The man was quick, and struck again at once, but this wasn’t Cass’s first brawl, and he was ready for him. He blocked the blow with his walking stick, then swung for the man’s head, but his attacker leapt backward in time to avoid a strike to the temple that would have knocked him senseless.
Instead, the stick caught him in the chest in a blow that should have sent him crumpling to the ground, but he was a big, strapping fellow, and he only staggered backwards, a whoosh of air bursting from his lungs.
He kept his feet, a bloodthirsty snarl on his lips and swung, and his meaty paw connected with Cass’s cheek.
His head jerked sideways, the entire side of his face exploding in pain, but by some miracle he managed to stay upright. He circled the man, waiting for his chance, and when he saw an opportunity to strike, he lunged, throwing every bit of strength he had left in his body into the blow.
The man leapt to block him, but he was expecting Cass to aim for his head or chest again. Instead, Cass aimed for the vulnerable space behind the man’s knees.
The blow was swift and brutal. The man’s legs collapsed underneath him, and he went down like a horse, his body weight sending him slamming into the cobbles.
He kept hold of his knife, but before he could move Cass was straddling him, his knees digging hard enough into the man’s sides to make him gasp.
Cass tossed his walking stick aside and seized the man’s wrist. He slammed it as hard as he could against the cobbles beneath them, but the man didn’t drop his weapon. So, Cass did it again, then again, until his attacker’s fingers went slack around the knife’s hilt.
He seized the knife, and God only knows what he might have done with it, how far he might have taken it, but before he could move, something slammed into the side of his head.
Pain burst inside his skull—splitting, searing pain—and stars burst behind his eyelids.
Then he was falling, his vision tunneling as he plummeted into darkness.
“If you insist upon winning exorbitant amounts of money at the Covent Garden gaming hells, Windham, then you’d do well to remember where you left your carriage.”

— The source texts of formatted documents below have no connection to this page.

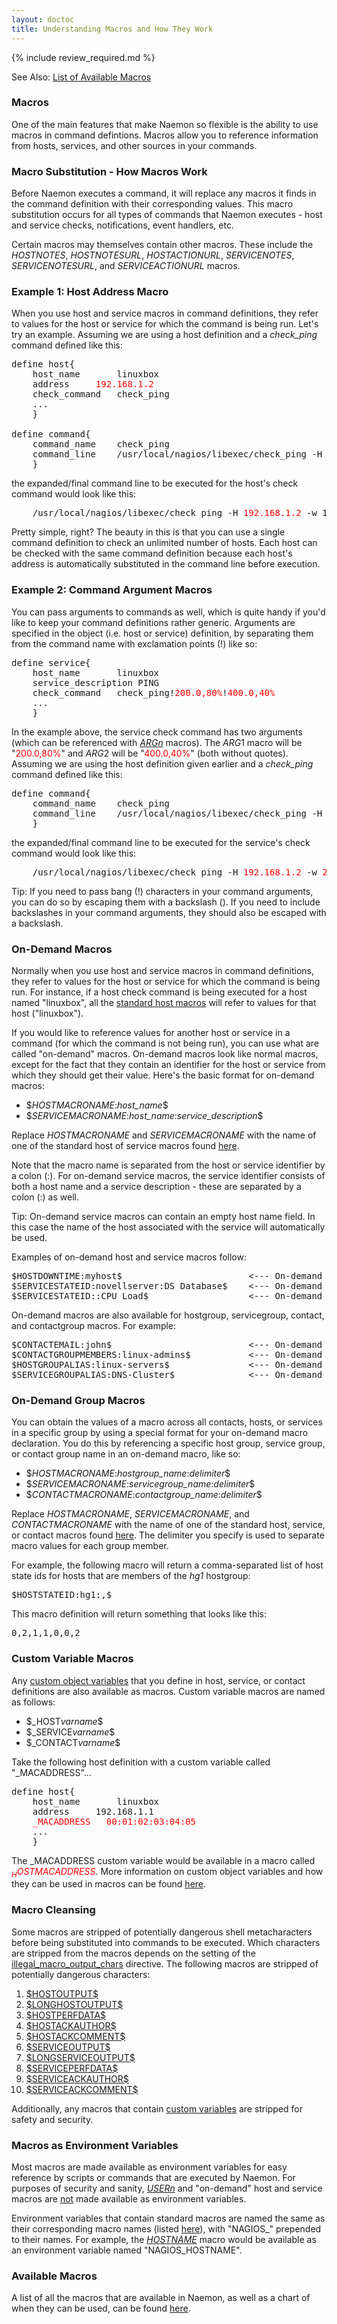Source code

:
 ```yaml
---
layout: doctoc
title: Understanding Macros and How They Work
---
```


{% include review_required.md %}


<span class="glyphicon glyphicon-arrow-right"></span> See Also: <a href="macrolist.html">List of Available Macros</a>

### Macros

One of the main features that make Naemon so flexible is the ability to use macros in command defintions. Macros allow you to reference information from hosts, services, and other sources in your commands.

### Macro Substitution - How Macros Work

Before Naemon executes a command, it will replace any macros it finds in the command definition with their corresponding values. This macro substitution occurs for all types of commands that Naemon executes - host and service checks, notifications, event handlers, etc.

Certain macros may themselves contain other macros.  These include the $HOSTNOTES$, $HOSTNOTESURL$, $HOSTACTIONURL$, $SERVICENOTES$, $SERVICENOTESURL$, and $SERVICEACTIONURL$ macros.

### Example 1: Host Address Macro

When you use host and service macros in command definitions, they refer to values for the host or service for which the command is being run.  Let's try an example.  Assuming we are using a host definition and a <i>check_ping</i> command defined like this:

<pre>
define host{
	host_name		linuxbox
	address		<font color="red">192.168.1.2</font>
	check_command	check_ping
	...
	}

define command{
	command_name    check_ping
	command_line    /usr/local/nagios/libexec/check_ping -H <font color="red">$HOSTADDRESS$</font> -w 100.0,90% -c 200.0,60%
	}
</pre>

the expanded/final command line to be executed for the host's check command would look like this:

<pre>
	/usr/local/nagios/libexec/check_ping -H <font color="red">192.168.1.2</font> -w 100.0,90% -c 200.0,60%
</pre>

Pretty simple, right?  The beauty in this is that you can use a single command definition to check an unlimited number of hosts.  Each host can be checked with the same command definition because each host's address is automatically substituted in the command line before execution.

### Example 2: Command Argument Macros

You can pass arguments to commands as well, which is quite handy if you'd like to keep your command definitions rather generic.  Arguments are specified in the object (i.e. host or service) definition, by separating them from the command name with exclamation points (!) like so:

<pre>
define service{
	host_name		linuxbox
	service_description	PING
	check_command	check_ping!<font color="red">200.0,80%</font>!<font color="red">400.0,40%</font>
	...
	}
</pre>

In the example above, the service check command has two arguments (which can be referenced with <a href="macrolist.html#arg">$ARGn$</a> macros).  The $ARG1$ macro will be "<font color="red">200.0,80%</font>" and $ARG2$ will be "<font color="red">400.0,40%</font>" (both without quotes).  Assuming we are using the host definition given earlier and a <i>check_ping</i> command defined like this:

<pre>
define command{
	command_name    check_ping
	command_line    /usr/local/nagios/libexec/check_ping -H <font color="red">$HOSTADDRESS$</font> -w <font color="red">$ARG1$</font> -c <font color="red">$ARG2$</font>
	}
</pre>

the expanded/final command line to be executed for the service's check command would look like this:

<pre>
	/usr/local/nagios/libexec/check_ping -H <font color="red">192.168.1.2</font> -w <font color="red">200.0,80%</font> -c <font color="red">400.0,40%</font>
</pre>

<span class="glyphicon glyphicon-thumbs-up"></span>Tip: If you need to pass bang (!) characters in your command arguments, you can do so by escaping them with a backslash (\).  If you need to include backslashes in your command arguments, they should also be escaped with a backslash.

### On-Demand Macros

Normally when you use host and service macros in command definitions, they refer to values for the host or service for which the command is being run.  For instance, if a host check command is being executed for a host named "linuxbox", all the <a href="macrolist.html">standard host macros</a> will refer to values for that host ("linuxbox").

If you would like to reference values for another host or service in a command (for which the command is not being run), you can use what are called "on-demand" macros.  On-demand macros look like normal macros, except for the fact that they contain an identifier for the host or service from which they should get their value.  Here's the basic format for on-demand macros:

<ul>
<li>$<i>HOSTMACRONAME</i>:<i>host_name</i>$</li>
<li>$<i>SERVICEMACRONAME</i>:<i>host_name</i>:<i>service_description</i>$</li>
</ul>

Replace <i>HOSTMACRONAME</i> and <i>SERVICEMACRONAME</i> with the name of one of the standard host of service macros found <a href="macrolist.html">here</a>.

Note that the macro name is separated from the host or service identifier by a colon (:).  For on-demand service macros, the service identifier consists of both a host name and a service description - these are separated by a colon (:) as well.

<span class="glyphicon glyphicon-thumbs-up"></span> Tip: On-demand service macros can contain an empty host name field.  In this case the name of the host associated with the service will automatically be used.

Examples of on-demand host and service macros follow:

<pre>
$HOSTDOWNTIME:myhost$                        <--- On-demand host macro
$SERVICESTATEID:novellserver:DS Database$    <--- On-demand service macro
$SERVICESTATEID::CPU Load$                   <--- On-demand service macro with blank host name field
</pre>

On-demand macros are also available for hostgroup, servicegroup, contact, and contactgroup macros.  For example:

<pre>
$CONTACTEMAIL:john$                          <--- On-demand contact macro
$CONTACTGROUPMEMBERS:linux-admins$           <--- On-demand contactgroup macro
$HOSTGROUPALIAS:linux-servers$               <--- On-demand hostgroup macro
$SERVICEGROUPALIAS:DNS-Cluster$              <--- On-demand servicegroup macro
</pre>

### On-Demand Group Macros

You can obtain the values of a macro across all contacts, hosts, or services in a specific group by using a special format for your on-demand macro declaration. You do this by referencing a specific host group, service group, or contact group name in an on-demand macro, like so:

<ul>
<li>$<i>HOSTMACRONAME</i>:<i>hostgroup_name</i>:<i>delimiter</i>$</li>
<li>$<i>SERVICEMACRONAME</i>:<i>servicegroup_name</i>:<i>delimiter</i>$</li>
<li>$<i>CONTACTMACRONAME</i>:<i>contactgroup_name</i>:<i>delimiter</i>$</li>
</ul>

Replace <i>HOSTMACRONAME</i>, <i>SERVICEMACRONAME</i>, and <i>CONTACTMACRONAME</i> with the name of one of the standard host, service, or contact macros found <a href="macrolist.html">here</a>.  The delimiter you specify is used to separate macro values for each group member.

For example, the following macro will return a comma-separated list of host state ids for hosts that are members of the <i>hg1</i> hostgroup:

<pre>
$HOSTSTATEID:hg1:,$
</pre>

This macro definition will return something that looks like this:

<pre>
0,2,1,1,0,0,2
</pre>

### Custom Variable Macros

Any <a href="customobjectvars.html">custom object variables</a> that you define in host, service, or contact definitions are also available as macros.  Custom variable macros are named as follows:

<ul>
<li>$_HOST<i>varname</i>$</li>
<li>$_SERVICE<i>varname</i>$</li>
<li>$_CONTACT<i>varname</i>$</li>
</ul>

Take the following host definition with a custom variable called "_MACADDRESS"...

<pre>
define host{
	host_name		linuxbox
	address		192.168.1.1
	<font color="red">_MACADDRESS	00:01:02:03:04:05</font>
	...
	}
</pre>

The _MACADDRESS custom variable would be available in a macro called <font color="red">$_HOSTMACADDRESS$</font>.  More information on custom object variables and how they can be used in macros can be found <a href="customobjectvars.html">here</a>.

### Macro Cleansing

Some macros are stripped of potentially dangerous shell metacharacters before being substituted into commands to be executed.  Which characters are stripped from the macros depends on the setting of the <a href="configmain.html#illegal_macro_output_chars">illegal_macro_output_chars</a> directive.  The following macros are stripped of potentially dangerous characters:

<ol>
<li><a href="macrolist.html#hostoutput">$HOSTOUTPUT$</a>
<li><a href="macrolist.html#longhostoutput">$LONGHOSTOUTPUT$</a>
<li><a href="macrolist.html#hostperfdata">$HOSTPERFDATA$</a>
<li><a href="macrolist.html#hostackauthor">$HOSTACKAUTHOR$</a>
<li><a href="macrolist.html#hostackcomment">$HOSTACKCOMMENT$</a>
<li><a href="macrolist.html#serviceoutput">$SERVICEOUTPUT$</a>
<li><a href="macrolist.html#longserviceoutput">$LONGSERVICEOUTPUT$</a>
<li><a href="macrolist.html#serviceperfdata">$SERVICEPERFDATA$</a>
<li><a href="macrolist.html#serviceackauthor">$SERVICEACKAUTHOR$</a>
<li><a href="macrolist.html#serviceackcomment">$SERVICEACKCOMMENT$</a>
</ol>

Additionally, any macros that contain <a href="customobjectvars.html">custom variables</a> are stripped for safety and security.

### Macros as Environment Variables

Most macros are made available as environment variables for easy reference by scripts or commands that are executed by Naemon.  For purposes of security and sanity, <a href="macrolist.html#user">$USERn$</a> and "on-demand" host and service macros are <u>not</u> made available as environment variables.

Environment variables that contain standard macros are named the same as their corresponding macro names (listed <a href="macrolist.html">here</a>), with "NAGIOS_" prepended to their names.  For example, the <a href="macrolist.html#hostname">$HOSTNAME$</a> macro would be available as an environment variable named "NAGIOS_HOSTNAME".

### Available Macros

A list of all the macros that are available in Naemon, as well as a chart of when they can be used, can be found <a href="macrolist.html">here</a>.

Something was moving in front of Cass’s face, but black was crowding at the edges of his vision, and he couldn’t make out what it was. “Is that you, Hayward?”
“Yes. Who else would it be? Take my hand.”
Hand? What…oh. That’s what that blurry thing in front of him was. Cass grasped the hand Hayward offered and stumbled to his feet, gritting his teeth against the throbbing pain in his temple.
“Do you know what happens when you don’t recall where you left your carriage, Windham?”
Cass glanced around, but the men who had attacked them were long gone, and with them the three hundred pounds that had been in his pocket. “No, but I have a feeling you’re going to tell me.”
“You get set upon by blackguards, that’s what. We’re damn lucky we didn’t get our throats slit.” Hayward drew his fingers across his neck with a dramatic flourish.